* _WHAT TO WORK ON_:
If a line below contains the string "errors", copy it out.

* _GIVEN ENTRIES_:
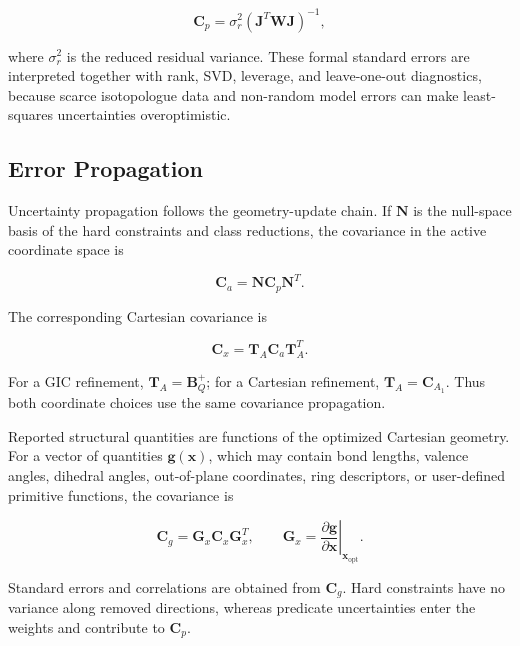 \documentclass[aip,jcp,reprint,longbibliography,floatfix]{revtex4-2}
\begin{document}
\begin{equation}
\mathbf{C}_{p}
=
\sigma_r^2
\left(
\mathbf{J}^{T}
\mathbf{W}
\mathbf{J}
\right)^{-1},
\end{equation}

where $\sigma_r^2$ is the reduced residual variance. These formal standard
errors are interpreted together with rank, SVD, leverage, and leave-one-out
diagnostics, because scarce isotopologue data and non-random model errors can
make least-squares uncertainties overoptimistic.\cite{Demaison2007EquilibriumReview}

\subsection{Error Propagation}

Uncertainty propagation follows the geometry-update chain. If $\mathbf{N}$ is
the null-space basis of the hard
constraints and class reductions, the covariance in the active coordinate
space is

\begin{equation}
\mathbf{C}_{a}
=
\mathbf{N}
\mathbf{C}_{p}
\mathbf{N}^{T}.
\end{equation}

The corresponding Cartesian covariance is

\begin{equation}
\mathbf{C}_{x}
=
\mathbf{T}_{A}
\mathbf{C}_{a}
\mathbf{T}_{A}^{T}.
\end{equation}

For a GIC refinement, $\mathbf{T}_{A}=\mathbf{B}_{Q}^{+}$; for a Cartesian
refinement, $\mathbf{T}_{A}=\mathbf{C}_{A_1}$. Thus both coordinate choices use
the same covariance propagation.

Reported structural quantities are functions of the optimized Cartesian
geometry. For a vector of quantities
$\mathbf{g}(\mathbf{x})$, which may contain bond lengths, valence angles,
dihedral angles, out-of-plane coordinates, ring descriptors, or user-defined
primitive functions, the covariance is

\begin{equation}
\mathbf{C}_{g}
=
\mathbf{G}_{x}
\mathbf{C}_{x}
\mathbf{G}_{x}^{T},
\qquad
\mathbf{G}_{x}
=
\left.
\frac{\partial\mathbf{g}}
{\partial\mathbf{x}}
\right|_{\mathbf{x}_{\mathrm{opt}}}.
\end{equation}

Standard errors and correlations are obtained from $\mathbf{C}_{g}$. Hard
constraints have no variance along removed directions, whereas predicate
uncertainties enter the weights and contribute to $\mathbf{C}_{p}$.
\end{document}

* _SOLUTION FOR THIS PROBLEM_:
errors are interpreted together with rank, SVD, leverage, and leave-one-out
diagnostics, because scarce isotopologue data and non-random model errors can
Standard errors and correlations are obtained from $\mathbf{C}_{g}$. Hard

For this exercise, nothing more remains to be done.